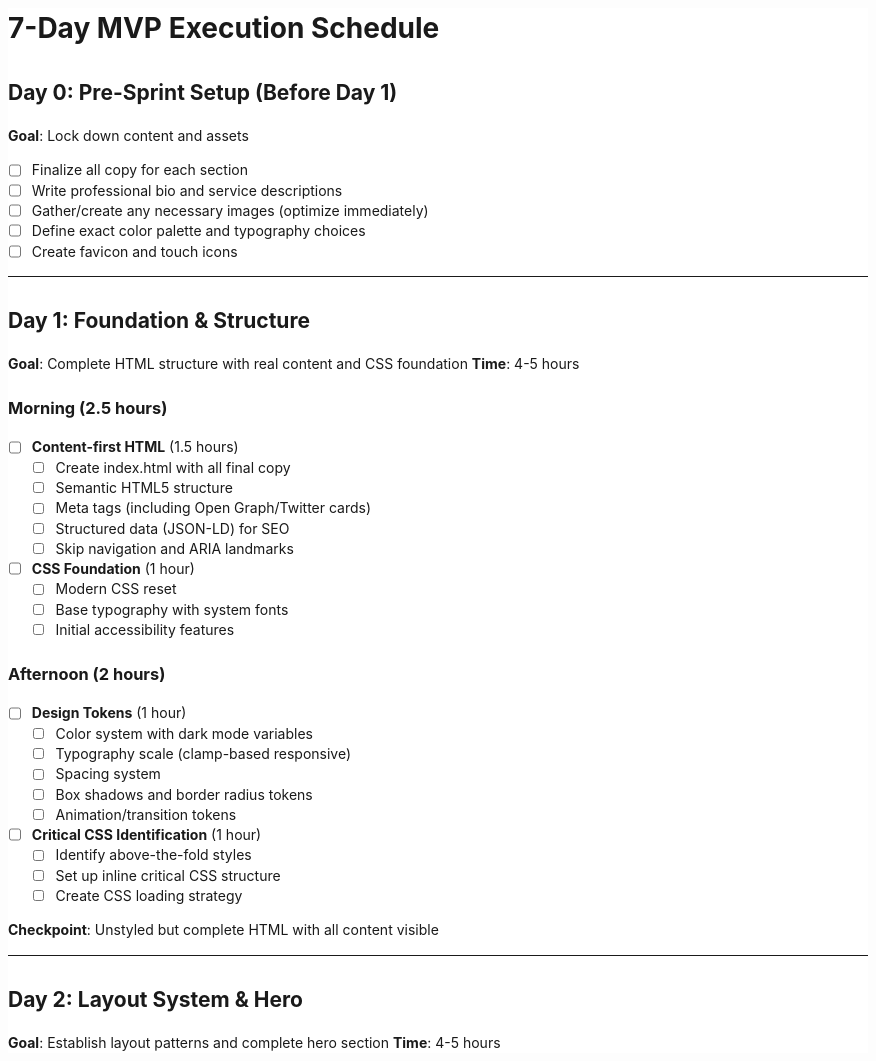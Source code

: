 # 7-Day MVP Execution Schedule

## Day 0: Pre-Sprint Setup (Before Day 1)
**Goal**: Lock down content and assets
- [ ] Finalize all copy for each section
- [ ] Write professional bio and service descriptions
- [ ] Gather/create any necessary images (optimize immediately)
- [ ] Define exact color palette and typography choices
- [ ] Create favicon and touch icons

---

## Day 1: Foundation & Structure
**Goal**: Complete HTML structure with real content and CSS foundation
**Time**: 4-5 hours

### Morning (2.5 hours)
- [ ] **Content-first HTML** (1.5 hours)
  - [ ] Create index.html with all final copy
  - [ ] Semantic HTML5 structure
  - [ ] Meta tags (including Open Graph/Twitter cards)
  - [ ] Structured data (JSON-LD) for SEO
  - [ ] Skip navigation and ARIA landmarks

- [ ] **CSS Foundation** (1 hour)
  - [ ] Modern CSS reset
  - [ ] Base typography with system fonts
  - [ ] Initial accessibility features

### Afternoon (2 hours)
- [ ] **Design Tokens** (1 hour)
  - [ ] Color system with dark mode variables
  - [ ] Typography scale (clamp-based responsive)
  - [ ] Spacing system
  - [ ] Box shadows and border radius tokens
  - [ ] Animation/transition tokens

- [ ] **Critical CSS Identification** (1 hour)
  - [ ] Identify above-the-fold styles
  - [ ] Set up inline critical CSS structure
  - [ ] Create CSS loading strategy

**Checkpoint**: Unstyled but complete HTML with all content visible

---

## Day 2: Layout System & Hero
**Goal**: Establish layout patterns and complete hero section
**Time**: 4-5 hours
--
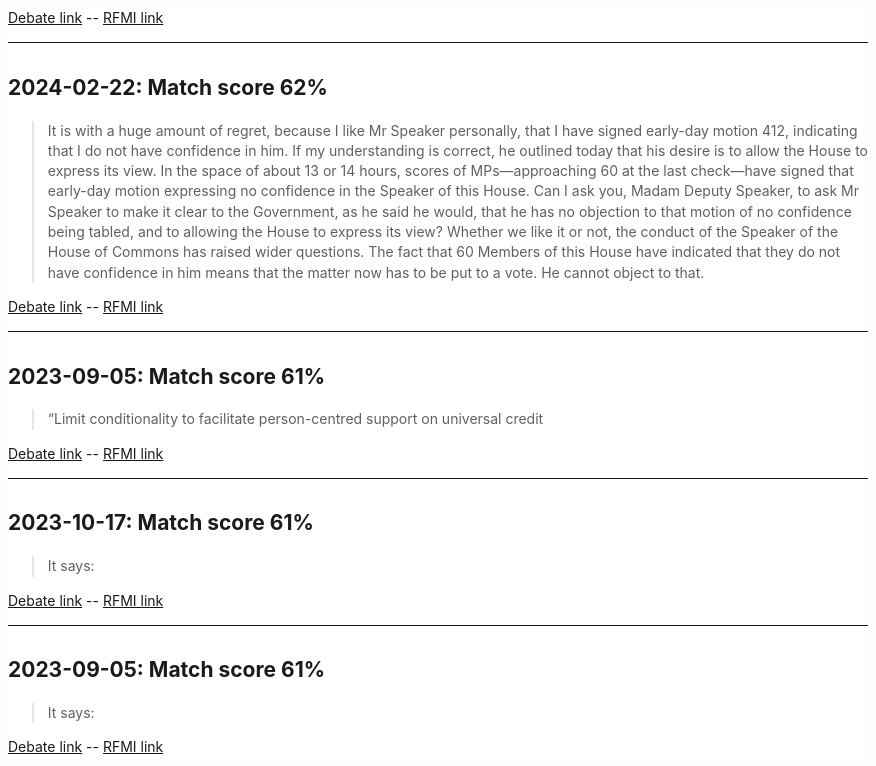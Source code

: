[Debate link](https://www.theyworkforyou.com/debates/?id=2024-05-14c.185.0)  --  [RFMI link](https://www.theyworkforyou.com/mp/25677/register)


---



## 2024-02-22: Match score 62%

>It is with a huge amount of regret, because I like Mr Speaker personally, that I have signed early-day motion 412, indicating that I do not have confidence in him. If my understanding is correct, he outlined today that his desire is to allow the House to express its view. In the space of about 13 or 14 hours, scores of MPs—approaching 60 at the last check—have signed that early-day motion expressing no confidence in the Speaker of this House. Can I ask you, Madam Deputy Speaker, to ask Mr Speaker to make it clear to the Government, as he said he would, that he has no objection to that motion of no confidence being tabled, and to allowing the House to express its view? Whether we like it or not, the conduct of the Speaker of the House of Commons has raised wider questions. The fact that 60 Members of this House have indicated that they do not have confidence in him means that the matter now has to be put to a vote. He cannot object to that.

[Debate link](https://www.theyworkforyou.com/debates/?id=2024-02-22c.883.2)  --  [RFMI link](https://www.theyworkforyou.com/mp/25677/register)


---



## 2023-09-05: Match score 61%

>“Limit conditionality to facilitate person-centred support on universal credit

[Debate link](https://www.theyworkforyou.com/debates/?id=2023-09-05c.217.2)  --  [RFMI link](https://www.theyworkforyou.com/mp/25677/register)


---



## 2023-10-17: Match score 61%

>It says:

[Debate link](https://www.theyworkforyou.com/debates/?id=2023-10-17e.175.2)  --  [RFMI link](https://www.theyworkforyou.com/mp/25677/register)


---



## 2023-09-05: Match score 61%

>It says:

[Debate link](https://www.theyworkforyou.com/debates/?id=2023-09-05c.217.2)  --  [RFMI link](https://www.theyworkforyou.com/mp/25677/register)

> **WHAT IS REQUIRED**: Keeping every character as it is, restate the lines above that run from the line with "- [ ] Meta tags" through the line with "- [ ] Box shadows and border radius tokens", both included, and nothing else.

> **TASK RESPONSE**:
  - [ ] Meta tags (including Open Graph/Twitter cards)
  - [ ] Structured data (JSON-LD) for SEO
  - [ ] Skip navigation and ARIA landmarks

- [ ] **CSS Foundation** (1 hour)
  - [ ] Modern CSS reset
  - [ ] Base typography with system fonts
  - [ ] Initial accessibility features

### Afternoon (2 hours)
- [ ] **Design Tokens** (1 hour)
  - [ ] Color system with dark mode variables
  - [ ] Typography scale (clamp-based responsive)
  - [ ] Spacing system
  - [ ] Box shadows and border radius tokens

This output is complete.